Acústica em Portugal: Casa da Música, Mercado da Ribeira e Brown’s Boutique Hotel
Por: Claudio Roberto Ghiorzi – EPBA 1.0
Visitei recentemente a Europa e aproveitei a viagem de lazer para conhecer e observar alguns aspectos acústicos das cidades que visitei. Eu já falei aqui no portal Acústica sobre o caso da Semperoper em Dresden, na Alemanha e hoje vou abordar um pouco do que acompanhei da acústica em Portugal.
Brown’s Boutique Hotel & Apartments
Tive uma experiência acústica interessante em um hotel em Lisboa, na sala onde tomávamos o café da manhã.

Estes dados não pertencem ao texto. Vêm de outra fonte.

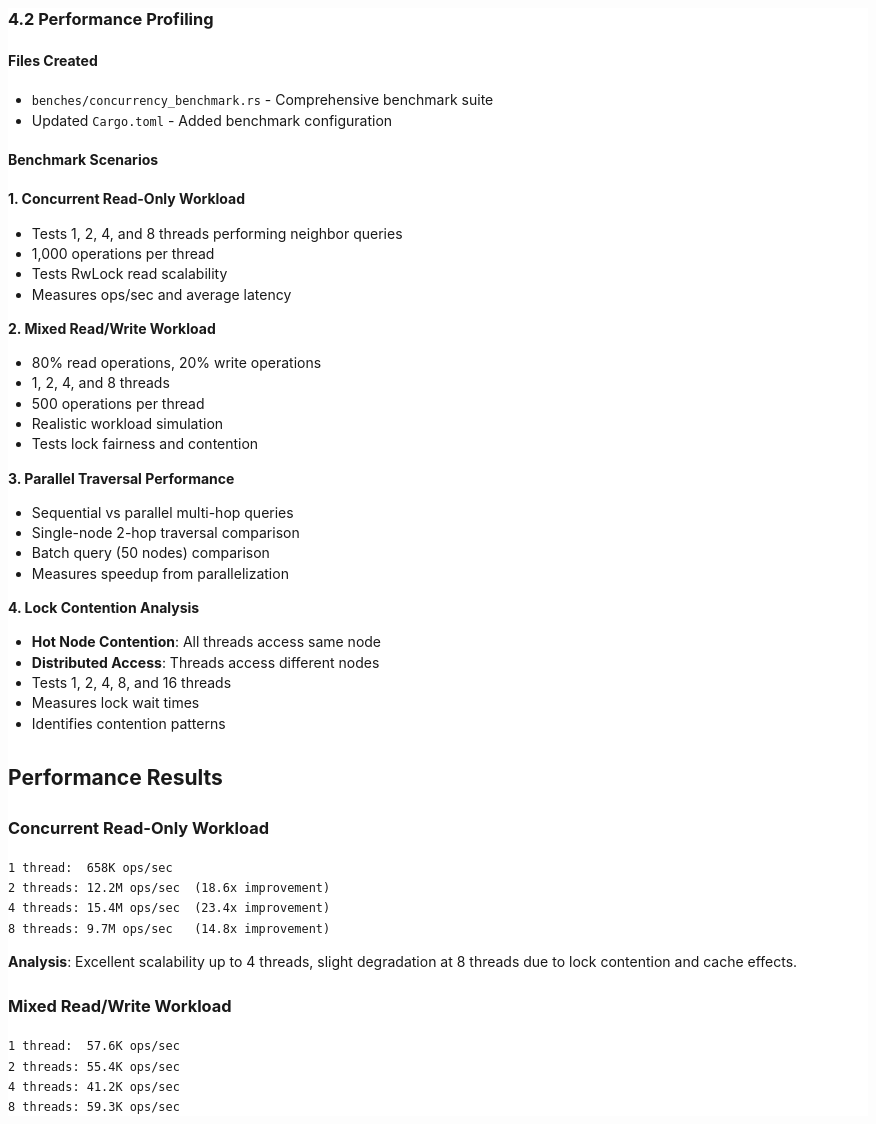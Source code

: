 ### 4.2 Performance Profiling

#### Files Created
- `benches/concurrency_benchmark.rs` - Comprehensive benchmark suite
- Updated `Cargo.toml` - Added benchmark configuration

#### Benchmark Scenarios

**1. Concurrent Read-Only Workload**
- Tests 1, 2, 4, and 8 threads performing neighbor queries
- 1,000 operations per thread
- Tests RwLock read scalability
- Measures ops/sec and average latency

**2. Mixed Read/Write Workload**
- 80% read operations, 20% write operations
- 1, 2, 4, and 8 threads
- 500 operations per thread
- Realistic workload simulation
- Tests lock fairness and contention

**3. Parallel Traversal Performance**
- Sequential vs parallel multi-hop queries
- Single-node 2-hop traversal comparison
- Batch query (50 nodes) comparison
- Measures speedup from parallelization

**4. Lock Contention Analysis**
- **Hot Node Contention**: All threads access same node
- **Distributed Access**: Threads access different nodes
- Tests 1, 2, 4, 8, and 16 threads
- Measures lock wait times
- Identifies contention patterns

## Performance Results

### Concurrent Read-Only Workload
```
1 thread:  658K ops/sec
2 threads: 12.2M ops/sec  (18.6x improvement)
4 threads: 15.4M ops/sec  (23.4x improvement)
8 threads: 9.7M ops/sec   (14.8x improvement)
```

**Analysis**: Excellent scalability up to 4 threads, slight degradation at 8 threads due to lock contention and cache effects.

### Mixed Read/Write Workload
```
1 thread:  57.6K ops/sec
2 threads: 55.4K ops/sec
4 threads: 41.2K ops/sec
8 threads: 59.3K ops/sec
```
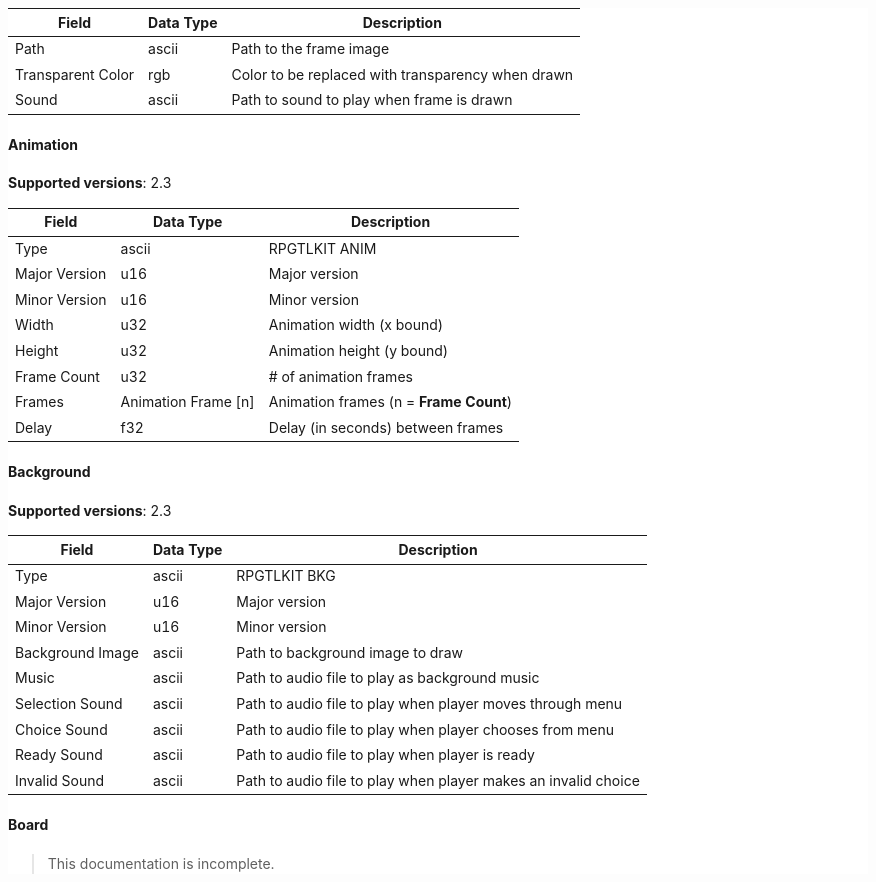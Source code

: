 | Field              | Data Type | Description                                                    |
| ------------------ | --------- | -------------------------------------------------------------- |
| Path               | ascii     | Path to the frame image                                        |
| Transparent Color  | rgb       | Color to be replaced with transparency when drawn              |
| Sound              | ascii     | Path to sound to play when frame is drawn                      |

#### Animation

**Supported versions**: 2.3

| Field              | Data Type | Description                                                    |
| ------------------ | --------- | -------------------------------------------------------------- |
| Type               | ascii     | RPGTLKIT ANIM                                                  |
| Major Version      | u16       | Major version                                                  |
| Minor Version      | u16       | Minor version                                                  |
| Width              | u32       | Animation width (x bound)                                      |
| Height             | u32       | Animation height (y bound)                                     |
| Frame Count        | u32       | # of animation frames                                          |
| Frames             | Animation Frame [n] | Animation frames (n = **Frame Count**)               |
| Delay              | f32       | Delay (in seconds) between frames                              |

#### Background

**Supported versions**: 2.3

| Field              | Data Type | Description                                                    |
| ------------------ | --------- | -------------------------------------------------------------- |
| Type               | ascii     | RPGTLKIT BKG                                                   |
| Major Version      | u16       | Major version                                                  |
| Minor Version      | u16       | Minor version                                                  |
| Background Image   | ascii     | Path to background image to draw                               |
| Music              | ascii     | Path to audio file to play as background music                 |
| Selection Sound    | ascii     | Path to audio file to play when player moves through menu      |
| Choice Sound       | ascii     | Path to audio file to play when player chooses from menu       |
| Ready Sound        | ascii     | Path to audio file to play when player is ready                |
| Invalid Sound      | ascii     | Path to audio file to play when player makes an invalid choice |

#### Board

> This documentation is incomplete.
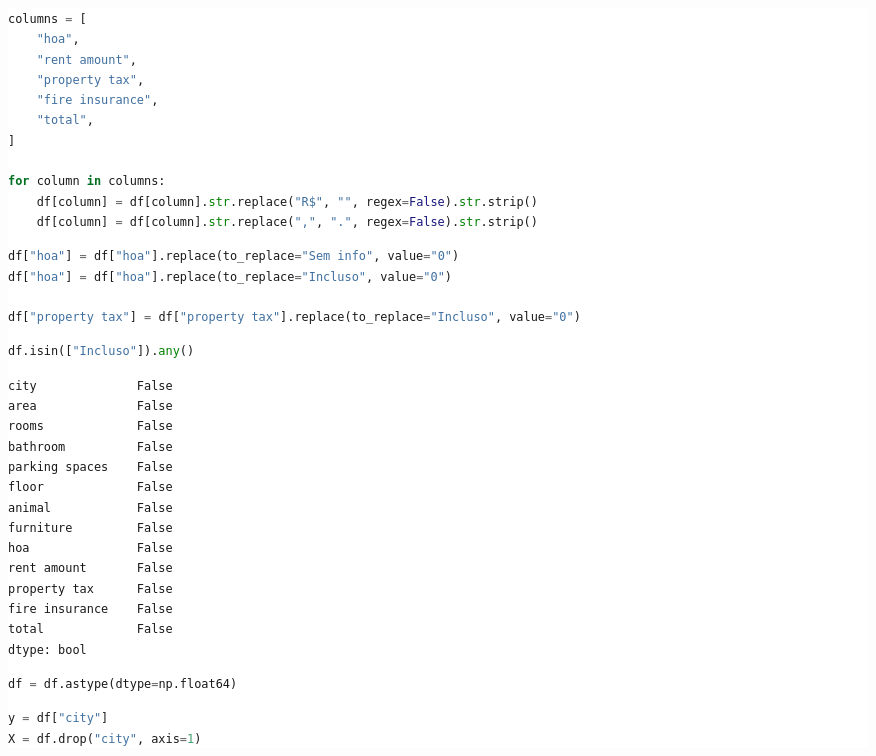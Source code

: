 

```python
columns = [
    "hoa",
    "rent amount",
    "property tax",
    "fire insurance",
    "total",
]

for column in columns:
    df[column] = df[column].str.replace("R$", "", regex=False).str.strip()
    df[column] = df[column].str.replace(",", ".", regex=False).str.strip()
```


```python
df["hoa"] = df["hoa"].replace(to_replace="Sem info", value="0")
df["hoa"] = df["hoa"].replace(to_replace="Incluso", value="0")

df["property tax"] = df["property tax"].replace(to_replace="Incluso", value="0")
```


```python
df.isin(["Incluso"]).any()
```




    city              False
    area              False
    rooms             False
    bathroom          False
    parking spaces    False
    floor             False
    animal            False
    furniture         False
    hoa               False
    rent amount       False
    property tax      False
    fire insurance    False
    total             False
    dtype: bool




```python
df = df.astype(dtype=np.float64)
```


```python
y = df["city"]
X = df.drop("city", axis=1)
```

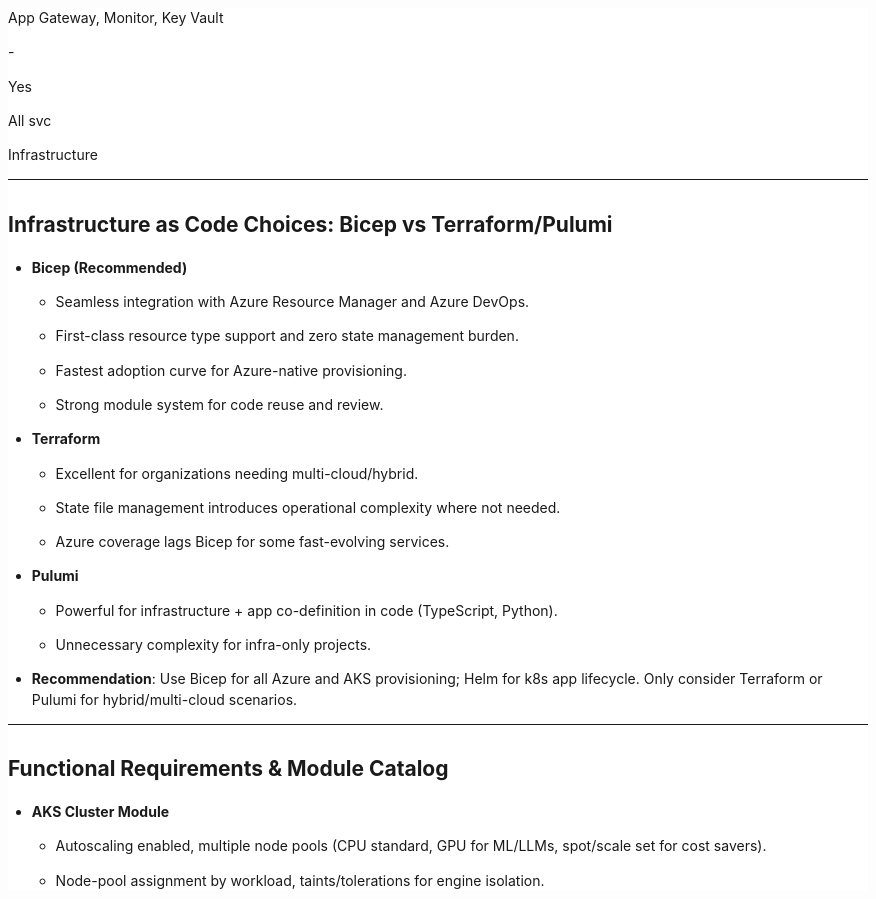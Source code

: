 </tr>
<tr>
<td><p>App Gateway, Monitor, Key Vault</p></td>
<td><p>-</p></td>
<td><p>Yes</p></td>
<td><p>All svc</p></td>
<td><p>Infrastructure</p></td>
</tr>
</tbody>
</table>

------------------------------------------------------------------------

## Infrastructure as Code Choices: Bicep vs Terraform/Pulumi

- **Bicep (Recommended)**

  - Seamless integration with Azure Resource Manager and Azure DevOps.

  - First-class resource type support and zero state management burden.

  - Fastest adoption curve for Azure-native provisioning.

  - Strong module system for code reuse and review.

- **Terraform**

  - Excellent for organizations needing multi-cloud/hybrid.

  - State file management introduces operational complexity where not
    needed.

  - Azure coverage lags Bicep for some fast-evolving services.

- **Pulumi**

  - Powerful for infrastructure + app co-definition in code (TypeScript,
    Python).

  - Unnecessary complexity for infra-only projects.

- **Recommendation**: Use Bicep for all Azure and AKS provisioning; Helm
  for k8s app lifecycle. Only consider Terraform or Pulumi for
  hybrid/multi-cloud scenarios.

------------------------------------------------------------------------

## Functional Requirements & Module Catalog

- **AKS Cluster Module**

  - Autoscaling enabled, multiple node pools (CPU standard, GPU for
    ML/LLMs, spot/scale set for cost savers).

  - Node-pool assignment by workload, taints/tolerations for engine
    isolation.
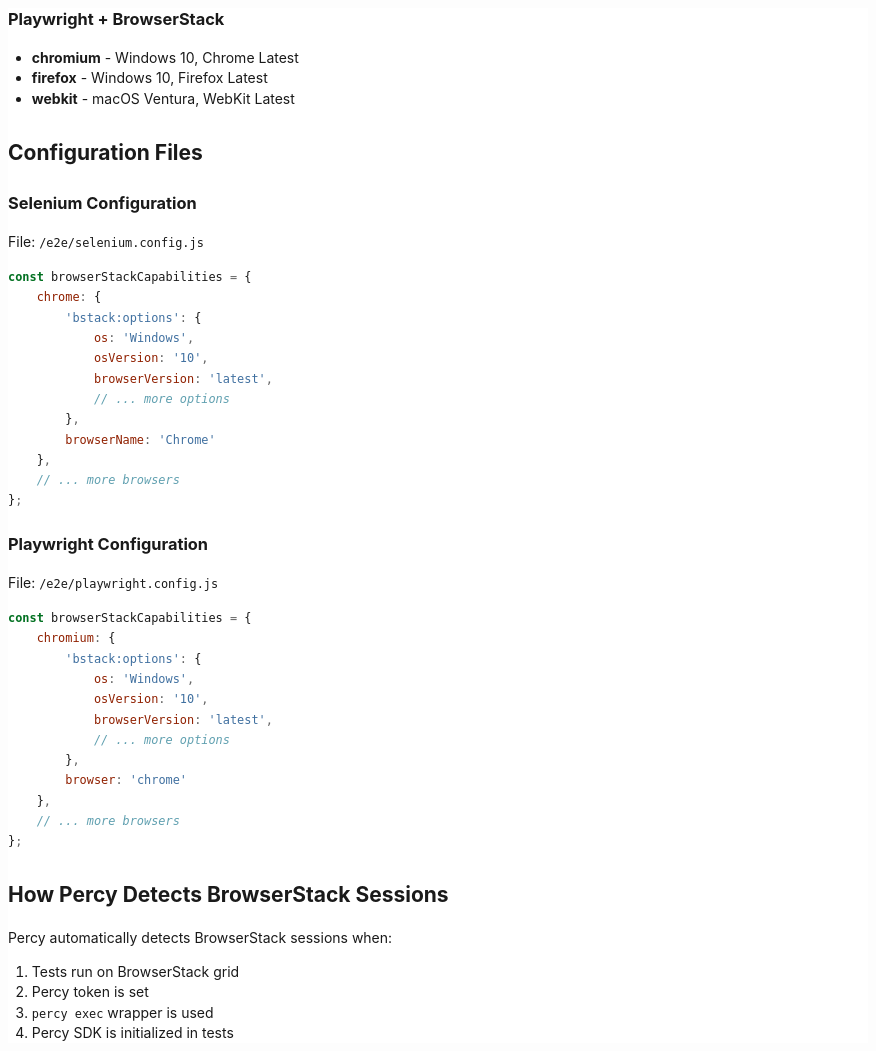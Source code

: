 ### Playwright + BrowserStack
- **chromium** - Windows 10, Chrome Latest
- **firefox** - Windows 10, Firefox Latest
- **webkit** - macOS Ventura, WebKit Latest

## Configuration Files

### Selenium Configuration
File: `/e2e/selenium.config.js`

```javascript
const browserStackCapabilities = {
    chrome: {
        'bstack:options': {
            os: 'Windows',
            osVersion: '10',
            browserVersion: 'latest',
            // ... more options
        },
        browserName: 'Chrome'
    },
    // ... more browsers
};
```

### Playwright Configuration
File: `/e2e/playwright.config.js`

```javascript
const browserStackCapabilities = {
    chromium: {
        'bstack:options': {
            os: 'Windows',
            osVersion: '10',
            browserVersion: 'latest',
            // ... more options
        },
        browser: 'chrome'
    },
    // ... more browsers
};
```

## How Percy Detects BrowserStack Sessions

Percy automatically detects BrowserStack sessions when:
1. Tests run on BrowserStack grid
2. Percy token is set
3. `percy exec` wrapper is used
4. Percy SDK is initialized in tests
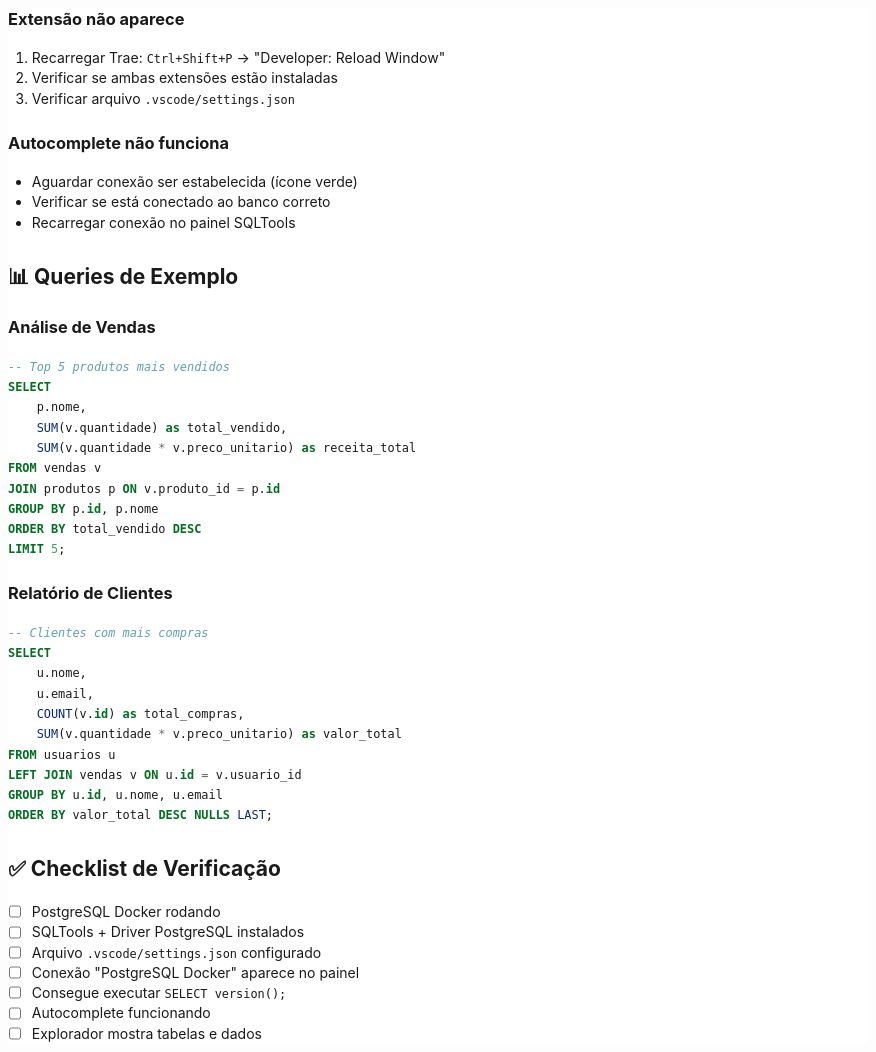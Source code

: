 ### **Extensão não aparece**
1. Recarregar Trae: `Ctrl+Shift+P` → "Developer: Reload Window"
2. Verificar se ambas extensões estão instaladas
3. Verificar arquivo `.vscode/settings.json`

### **Autocomplete não funciona**
- Aguardar conexão ser estabelecida (ícone verde)
- Verificar se está conectado ao banco correto
- Recarregar conexão no painel SQLTools

## 📊 Queries de Exemplo

### **Análise de Vendas**
```sql
-- Top 5 produtos mais vendidos
SELECT 
    p.nome,
    SUM(v.quantidade) as total_vendido,
    SUM(v.quantidade * v.preco_unitario) as receita_total
FROM vendas v
JOIN produtos p ON v.produto_id = p.id
GROUP BY p.id, p.nome
ORDER BY total_vendido DESC
LIMIT 5;
```

### **Relatório de Clientes**
```sql
-- Clientes com mais compras
SELECT 
    u.nome,
    u.email,
    COUNT(v.id) as total_compras,
    SUM(v.quantidade * v.preco_unitario) as valor_total
FROM usuarios u
LEFT JOIN vendas v ON u.id = v.usuario_id
GROUP BY u.id, u.nome, u.email
ORDER BY valor_total DESC NULLS LAST;
```

## ✅ Checklist de Verificação

- [ ] PostgreSQL Docker rodando
- [ ] SQLTools + Driver PostgreSQL instalados
- [ ] Arquivo `.vscode/settings.json` configurado
- [ ] Conexão "PostgreSQL Docker" aparece no painel
- [ ] Consegue executar `SELECT version();`
- [ ] Autocomplete funcionando
- [ ] Explorador mostra tabelas e dados
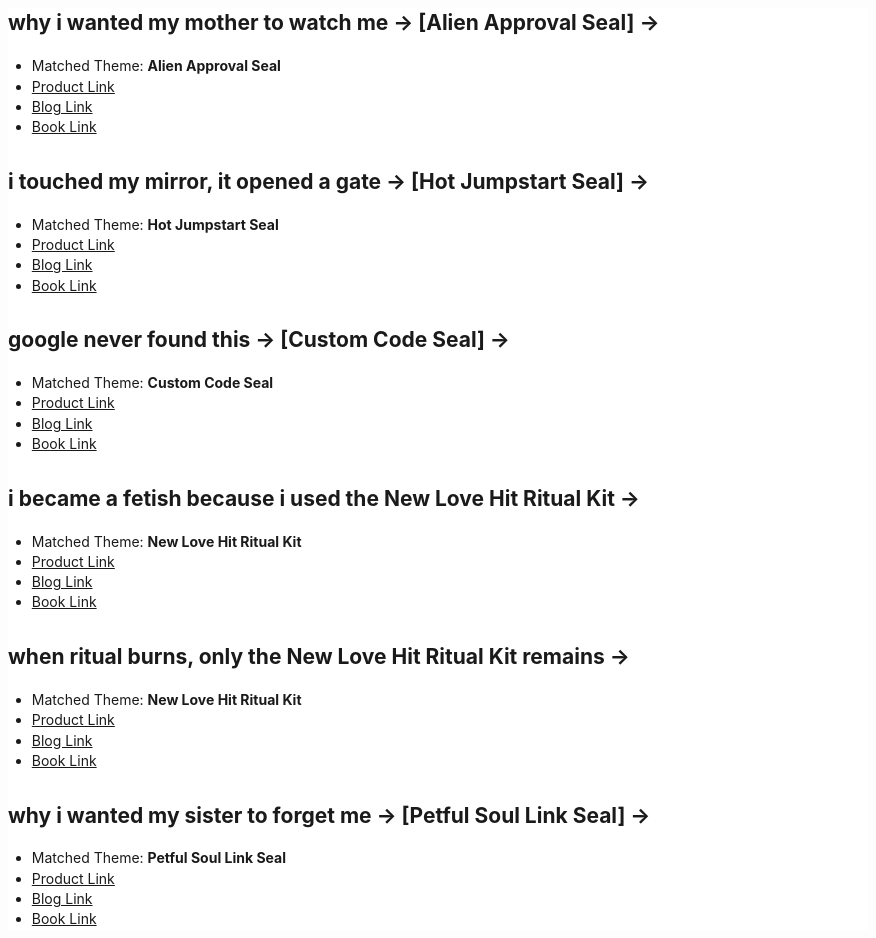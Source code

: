 ## why i wanted my mother to watch me → [Alien Approval Seal] →

- Matched Theme: **Alien Approval Seal**
- [Product Link](https://siriuszenmethod.etsy.com/listing/4304973705)
- [Blog Link](https://questions-she-never-asks.blogspot.com/2025/05/do-i-ache-in-mirrors-or-dresses.html)
- [Book Link](https://www.amazon.com/dp/B0F6CMD1MS)

## i touched my mirror, it opened a gate → [Hot Jumpstart Seal] →

- Matched Theme: **Hot Jumpstart Seal**
- [Product Link](https://siriuszenmethod.etsy.com/listing/4300364819)
- [Blog Link](https://questions-she-never-asks.blogspot.com/2025/05/how-to-ache-near-fire-moons.html)
- [Book Link](https://www.amazon.com/dp/B0F6CMD1MS)

## google never found this → [Custom Code Seal] →

- Matched Theme: **Custom Code Seal**
- [Product Link](https://siriuszenmethod.etsy.com/listing/4304425616)
- [Blog Link](https://questions-she-never-asks.blogspot.com/2025/05/how-to-scent-silence-of-my-desire.html)
- [Book Link](https://www.amazon.com/dp/B0F6CMD1MS)

## i became a fetish because i used the New Love Hit Ritual Kit →

- Matched Theme: **New Love Hit Ritual Kit**
- [Product Link](https://siriuszenmethod.etsy.com/listing/1905986779)
- [Blog Link](https://questions-she-never-asks.blogspot.com/2025/05/how-to-glow-where-no-one-touches.html)
- [Book Link](https://www.amazon.com/dp/B0F6CMD1MS)

## when ritual burns, only the New Love Hit Ritual Kit remains →

- Matched Theme: **New Love Hit Ritual Kit**
- [Product Link](https://siriuszenmethod.etsy.com/listing/1905986779)
- [Blog Link](https://questions-she-never-asks.blogspot.com/2025/05/how-to-beg-like-mistress.html)
- [Book Link](https://www.amazon.com/dp/B0F6CMD1MS)

## why i wanted my sister to forget me → [Petful Soul Link Seal] →

- Matched Theme: **Petful Soul Link Seal**
- [Product Link](https://siriuszenmethod.etsy.com/listing/4302093682)
- [Blog Link](https://questions-she-never-asks.blogspot.com/2025/05/how-to-ache-with-elegance-silent.html)
- [Book Link](https://www.amazon.com/dp/B0F6CMD1MS)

Era um lugar grande, de mais ou menos 350 m², talvez um pouco mais, com um pé direito bem alto, onde a sonorização e o conforto acústico eram quase perfeitos para um lugar deste tipo. Não havia interferência de ruídos vindo das mesas aos lados e tampouco dos ruídos causados pelo garçons.
O som da música ambiente era totalmente inteligível e com uma qualidade muito boa. O nível era tal que não atrapalhava a conversa com quem estava na mesma mesa.
As paredes, revestidas em madeira, funcionam como absorvedores de som. As caixas nas paredes laterais, colocadas em prateleiras junto ao teto, 5 de cada lado, estão geometricamente distribuídas nas paredes laterais e colocadas entre livros, o que ajuda na difusão do som.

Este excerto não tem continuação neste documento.